I have worked quite extensively with XML itself in R, actually on mzML files and not on mzXML files, but the principle is the same.
It is a very versatile method to get a lot of additional data out.
A code snippet I used, this one reads out the instrument configuration sections from a mzML file (the mzXML files are simpler, in general.

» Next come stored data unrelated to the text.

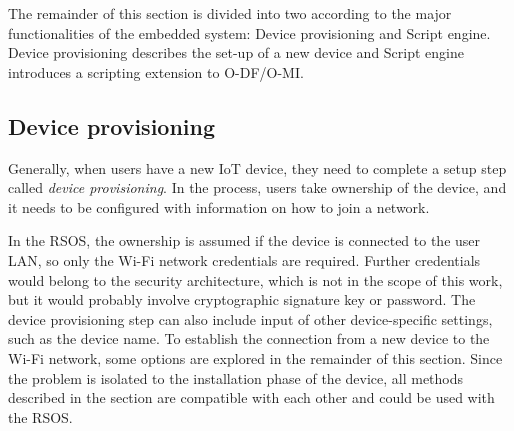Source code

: The remainder of this section is divided into two according to the major functionalities of the embedded system: Device provisioning and Script engine. Device provisioning describes the set-up of a new device and Script engine introduces a scripting extension to O-DF/O-MI.


%

\subsection{Device provisioning}

Generally, when users have a new IoT device, they need to complete a setup step called \emph{device provisioning}. In the process, users take ownership of the device, and it needs to be configured with information on how to join a network.

In the RSOS, the ownership is assumed if the device is connected to the user LAN, so only the Wi-Fi network credentials are required. Further credentials would belong to the security architecture, which is not in the scope of this work, but it would probably involve cryptographic signature key or password. The device provisioning step can also include input of other device-specific settings, such as the device name. To establish the connection from a new device to the Wi-Fi network, some options are explored in the remainder of this section. Since the problem is isolated to the installation phase of the device, all methods described in the section are compatible with each other and could be used with the RSOS.

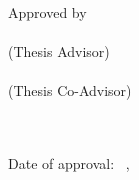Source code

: \clearpage
\thispagestyle{empty}

\begin{center}
    \MakeUppercase{\textbf{\thesistitle}} \\
\end{center}


\vfill
{Approved by} \\
[3\baselineskip]

\advisor \dotfill \\
(Thesis Advisor) \\[\baselineskip]

\coadvisor \dotfill \\
(Thesis Co-Advisor) \\[\baselineskip]

\domjurya \dotfill \\[2\baselineskip]
\domjuryb \dotfill \\[2\baselineskip]

\vfill

Date of approval:  \month~\day,~\year

\clearpage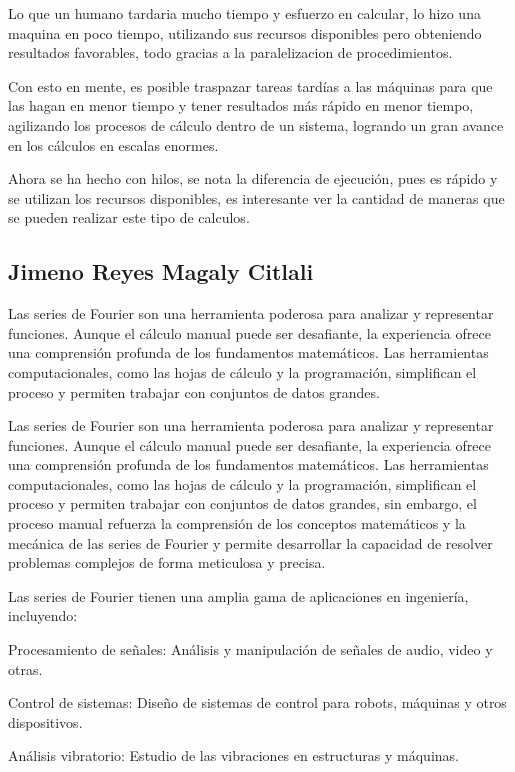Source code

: Lo que un humano tardaria mucho tiempo y esfuerzo en calcular, lo hizo una maquina en poco tiempo, utilizando sus recursos disponibles pero obteniendo resultados favorables, todo gracias a la paralelizacion de procedimientos.

Con esto en mente, es posible traspazar tareas tardías a las máquinas para que las hagan en menor tiempo y tener resultados más rápido en menor tiempo, agilizando los procesos de cálculo dentro de un sistema, logrando un gran avance en los cálculos en escalas enormes.

Ahora se ha hecho con hilos, se nota la diferencia de ejecución, pues es rápido y se utilizan los recursos disponibles, es interesante ver la cantidad de maneras que se pueden realizar este tipo de calculos.

\subsection{\texorpdfstring{Jimeno Reyes Magaly Citlali }{Jimeno Reyes Magaly Citlali }}\label{jimeno-reyes-magaly-citlali}

Las series de Fourier son una herramienta poderosa para analizar y representar funciones. Aunque el cálculo manual puede ser desafiante, la experiencia ofrece una comprensión profunda de los fundamentos matemáticos. Las herramientas computacionales, como las hojas de cálculo y la programación, simplifican el proceso y permiten trabajar con conjuntos de datos grandes.

Las series de Fourier son una herramienta poderosa para analizar y representar funciones. Aunque el cálculo manual puede ser desafiante, la experiencia ofrece una comprensión profunda de los fundamentos matemáticos. Las herramientas computacionales, como las hojas de cálculo y la programación, simplifican el proceso y permiten trabajar con conjuntos de datos grandes, sin embargo, el proceso manual refuerza la comprensión de los conceptos matemáticos y la mecánica de las series de Fourier y permite desarrollar la capacidad de resolver problemas complejos de forma meticulosa y precisa.

Las series de Fourier tienen una amplia gama de aplicaciones en ingeniería, incluyendo:

Procesamiento de señales: Análisis y manipulación de señales de audio, video y otras.

Control de sistemas: Diseño de sistemas de control para robots, máquinas y otros dispositivos.

Análisis vibratorio: Estudio de las vibraciones en estructuras y máquinas.


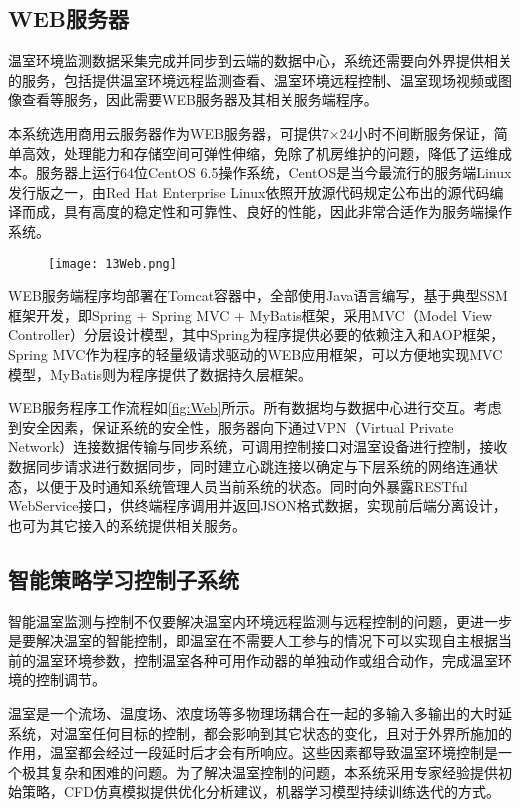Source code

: 	\subsection{WEB服务器}
温室环境监测数据采集完成并同步到云端的数据中心，系统还需要向外界提供相关的服务，包括提供温室环境远程监测查看、温室环境远程控制、温室现场视频或图像查看等服务，因此需要WEB服务器及其相关服务端程序。

本系统选用商用云服务器作为WEB服务器，可提供7×24小时不间断服务保证，简单高效，处理能力和存储空间可弹性伸缩，免除了机房维护的问题，降低了运维成本。服务器上运行64位CentOS 6.5操作系统，CentOS是当今最流行的服务端Linux发行版之一，由Red Hat Enterprise Linux依照开放源代码规定公布出的源代码编译而成，具有高度的稳定性和可靠性、良好的性能，因此非常合适作为服务端操作系统。
	\begin{figure}[!htp]
		\centering
		\texttt{[image: 13Web.png]}
	\end{figure}
WEB服务端程序均部署在Tomcat容器中，全部使用Java语言编写，基于典型SSM框架开发，即Spring + Spring MVC + MyBatis框架，采用MVC（Model View Controller）分层设计模型，其中Spring为程序提供必要的依赖注入和AOP框架，Spring MVC作为程序的轻量级请求驱动的WEB应用框架，可以方便地实现MVC模型，MyBatis则为程序提供了数据持久层框架。
 
WEB服务程序工作流程如\ref{fig:Web}所示。所有数据均与数据中心进行交互。考虑到安全因素，保证系统的安全性，服务器向下通过VPN（Virtual Private Network）连接数据传输与同步系统，可调用控制接口对温室设备进行控制，接收数据同步请求进行数据同步，同时建立心跳连接以确定与下层系统的网络连通状态，以便于及时通知系统管理人员当前系统的状态。同时向外暴露RESTful WebService接口，供终端程序调用并返回JSON格式数据，实现前后端分离设计，也可为其它接入的系统提供相关服务。

	\subsection{智能策略学习控制子系统}
智能温室监测与控制不仅要解决温室内环境远程监测与远程控制的问题，更进一步是要解决温室的智能控制，即温室在不需要人工参与的情况下可以实现自主根据当前的温室环境参数，控制温室各种可用作动器的单独动作或组合动作，完成温室环境的控制调节。

温室是一个流场、温度场、浓度场等多物理场耦合在一起的多输入多输出的大时延系统，对温室任何目标的控制，都会影响到其它状态的变化，且对于外界所施加的作用，温室都会经过一段延时后才会有所响应。这些因素都导致温室环境控制是一个极其复杂和困难的问题。为了解决温室控制的问题，本系统采用专家经验提供初始策略，CFD仿真模拟提供优化分析建议，机器学习模型持续训练迭代的方式。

Just open it as a text file and you can easily orient yourself in the structure)
package(XML)
openXML.mzML <- function(filename)
{
mzml <- xmlTreeParse(filename, asText=F, useInternalNodes=T,
fullNamespaceInfo=T,useDotNames=T)
return(mzml)
}
getConfigs.mzML <- function(mzml)
{
instrumentConfigs <- getNodeSet(mzml,
"/m:indexedmzML/m:mzML/m:instrumentConfigurationList/m:instrumentConfiguration",
c(m="http://psi.hupo.org/ms/mzml"))
configs <- t(sapply(instrumentConfigs, function(ic){
id <- xmlAttrs(ic)[["id"]]
analyzer <- getNodeSet(ic, "m:componentList/m:analyzer/m:cvParam",
c(m="http://psi.hupo.org/ms/mzml"))
analyzerName <- xmlAttrs(analyzer[[1]])[["name"]]
analyzerMSO <- xmlAttrs(analyzer[[1]])[["accession"]]
return(c(id, analyzerName, analyzerMSO))
}))
rownames(configs) <- configs[,1]
colnames(configs) <- c("ID", "name", "ontology")
return(configs)
}